Ma se è così, la distinzione tra realtà e chimere non conserva tutta la sua forza. “X appare Y in modo consistente (in modo stabile, ordinato e coerente)” non è equivalente a, né implica, “X è Y”; perché è possibile che il primo sia vero mentre il secondo è falso. La verità della prima può essere una prova per la verità della seconda, ma la seconda non è una funzione logica della prima. (Confronta Warnock, op. cit, pp. 180-182.) Lo stesso vale per affermazioni come quella di G. E. Moore (Commonplace Book, p. 145) che “‘Questo libro è blu’ = Questo libro sembra (o sembrerebbe) blu alle persone normali … che lo guardano alla buona luce del giorno a distanze normali, cioè non troppo lontano o troppo vicino.”

Fenomeni e cose in sé

Una delle pietre miliari della filosofia di Immanuel Kant è l’affermazione che “possiamo conoscere gli oggetti solo come ci appaiono (ai nostri sensi), non come possono essere in sé” (Prolegomeni, §10). Se con “un’apparenza” intendiamo un possibile oggetto di conoscenza e con “una cosa in sé” qualcosa che può essere “pensato” ma non può essere conosciuto, l’affermazione si riduce a “Ciò che possiamo conoscere, possiamo conoscere; e ciò che non possiamo conoscere, non possiamo conoscere.” Come tale, questo non ci dice nulla sui limiti della conoscenza, su ciò che possiamo sapere, più di quanto “Dio può fare tutto ciò che è possibile a Dio fare” non ci dica nulla sull’estensione dei poteri di Dio.
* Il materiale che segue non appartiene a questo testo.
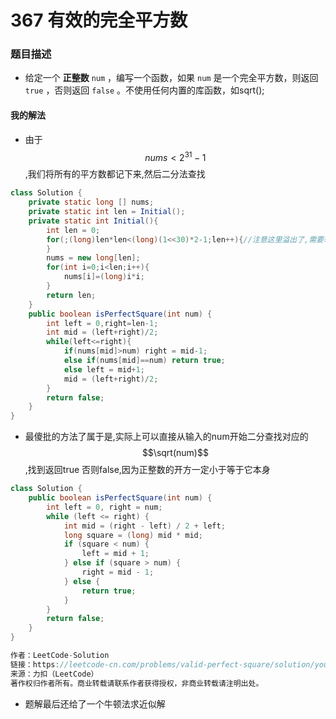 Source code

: # 367 有效的完全平方数

### 题目描述

- 给定一个 **正整数** `num` ，编写一个函数，如果 `num` 是一个完全平方数，则返回 `true` ，否则返回 `false` 。不使用任何内置的库函数，如sqrt();

#### 我的解法

- 由于$$ nums<2^{31}-1$$,我们将所有的平方数都记下来,然后二分法查找

```java
class Solution {
    private static long [] nums;
    private static int len = Initial();
    private static int Initial(){
        int len = 0;
        for(;(long)len*len<(long)(1<<30)*2-1;len++){//注意这里溢出了,需要转换为long再乘以2
        }
        nums = new long[len];
        for(int i=0;i<len;i++){
            nums[i]=(long)i*i;
        }
        return len;
    }
    public boolean isPerfectSquare(int num) {
        int left = 0,right=len-1;
        int mid = (left+right)/2;
        while(left<=right){
            if(nums[mid]>num) right = mid-1;
            else if(nums[mid]==num) return true;
            else left = mid+1;
            mid = (left+right)/2;
        }
        return false;
    }
}
```

- 最傻批的方法了属于是,实际上可以直接从输入的num开始二分查找对应的$$\sqrt(num)$$,找到返回true 否则false,因为正整数的开方一定小于等于它本身

```java
class Solution {
    public boolean isPerfectSquare(int num) {
        int left = 0, right = num;
        while (left <= right) {
            int mid = (right - left) / 2 + left;
            long square = (long) mid * mid;
            if (square < num) {
                left = mid + 1;
            } else if (square > num) {
                right = mid - 1;
            } else {
                return true;
            }
        }
        return false;
    }
}

作者：LeetCode-Solution
链接：https://leetcode-cn.com/problems/valid-perfect-square/solution/you-xiao-de-wan-quan-ping-fang-shu-by-le-wkee/
来源：力扣（LeetCode）
著作权归作者所有。商业转载请联系作者获得授权，非商业转载请注明出处。
```

- 题解最后还给了一个牛顿法求近似解

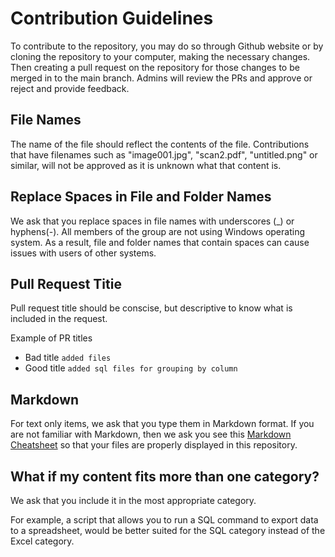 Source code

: # Contribution Guidelines

To contribute to the repository, you may do so through Github website or by cloning the repository 
to your computer, making the necessary changes. Then creating a pull request on the repository 
for those changes to be merged in to the main branch. Admins will review the PRs and approve or
reject and provide feedback.

## File Names

The name of the file should reflect the contents of the file. Contributions that have filenames
such as "image001.jpg", "scan2.pdf", "untitled.png" or similar, will not be approved as it is 
unknown what that content is.

## Replace Spaces in File and Folder Names

We ask that you replace spaces in file names with underscores (_) or hyphens(-). All members of 
the group are not using Windows operating system. As a result, file and folder names that 
contain spaces can cause issues with users of other systems.

## Pull Request Titie

Pull request title should be conscise, but descriptive to know what is included in the request. 

Example of PR titles

* Bad title ```added files```
* Good title ```added sql files for grouping by column```

## Markdown

For text only items, we ask that you type them in Markdown format. If you are not familiar 
with Markdown, then we ask you see this
[Markdown Cheatsheet](https://github.com/tchapi/markdown-cheatsheet) so that your files 
are properly displayed in this repository.

## What if my content fits more than one category?

We ask that you include it in the most appropriate category. 

For example, a script that allows you to run a SQL command to export data to a spreadsheet, 
would be better suited for the SQL category instead of the Excel category.

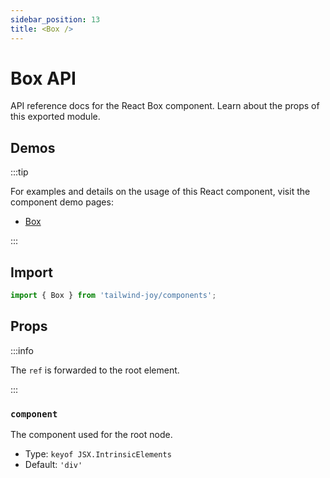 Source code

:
 ```yaml
---
sidebar_position: 13
title: <Box />
---
```


# Box API

<AvailableFrom version="0.4.0" />

API reference docs for the React Box component.
Learn about the props of this exported module.

## Demos

:::tip

For examples and details on the usage of this React component, visit the component demo pages:

- [Box](../components/box)

:::

## Import

```jsx
import { Box } from 'tailwind-joy/components';
```

## Props

:::info

The `ref` is forwarded to the root element.

:::

### `component`

The component used for the root node.

- Type: `keyof JSX.IntrinsicElements`
- Default: `'div'`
Kant potrebbe, tuttavia, aver voluto dire quanto segue: Posso sapere che X è Y solo se X può apparire (essere) Y; se, in linea di principio, X non può apparire (essere) Y, allora non posso sapere che X è Y. Anche questa è una verità. Ma non ne consegue che “le cose che intuiamo non sono di per sé ciò che intuiamo essere. … Come apparenze, non possono esistere in se stesse, ma solo in noi” (Critica della ragion pura, A42; Kemp Smith trans.). Cioè, non ne consegue che X come appare non è ciò che è a prescindere da come appare; né ne consegue che ciò che X è a prescindere da come appare è diverso da come appare. Permettere l’inferenza di Kant significa implicitamente avallare un paradosso o adottare un nuovo uso di “appare” a cui non è stato dato alcun senso. Perché se qualcosa appare (essere) così, deve essere possibile che sia così “in sé”; e questa è precisamente la possibilità che Kant non ammette.

apparenze dell’impossibile

Prossimamente collegata alla distinzione di Kant tra apparenze e cose-in-sé è la nozione di apparenze dell’impossibile. Secondo Parmenide e Zenone, la molteplicità e il movimento, lo spazio e il tempo vuoti, sono impossibili; eppure le cose sembrano essere molte, alcune di esse sembrano muoversi, e così via. Allo stesso modo, per Gottfried Wilhelm Leibniz i corpi con le loro qualità, come i colori, sono apparenze ben fondate (phaenomena bene fundata ), mere apparenze “fondate” nelle monadi e nelle loro percezioni; in realtà non possono esistere cose come i corpi colorati. E secondo F. H. Bradley in Apparenza e Realtà, lo spazio, il tempo, il movimento e il cambiamento, la causalità, le cose e l’io sono “irreali in quanto tali” perché “si contraddicono”; quindi, sono “mere apparenze” o “apparenze contraddittorie.”

Preso al valore nominale, questo punto di vista è palesemente paradossale: se perché qualcosa appaia (sia) il caso deve essere possibile che sia “realmente” il caso, allora se è impossibile che sia il caso, è impossibile che appaia (sia) il caso. (Confronta Morris Lazerowitz, The Structure of Metaphysics, pp. 208-209.) Il metafisico delle “apparenze contraddittorie”, tuttavia, può intendere che per certi tipi di cose, t, non è mai ammissibile dire “Ci sono t ‘s,” ma solo “Ci sembrano essere t ‘s.” Ma questo, come ha sottolineato Lazerowitz (op. cit., esp. p. 225), ha la conseguenza di cancellare la distinzione tra “è” e “appare” e quindi di privare “appare” del suo significato. Infatti, se “Ci sono t ‘s” è in linea di principio non ammesso, “Ci appaiono t ‘s” perde il suo senso.

Vedi anche Agostino, St.Austin, John Langshaw; Ayer, Alfred Jules; Berkeley, George; Bradley, Francis Herbert; Illusioni; Kant, Immanuel; Moore, George Edward; Platone; Russell, Bertrand Arthur William.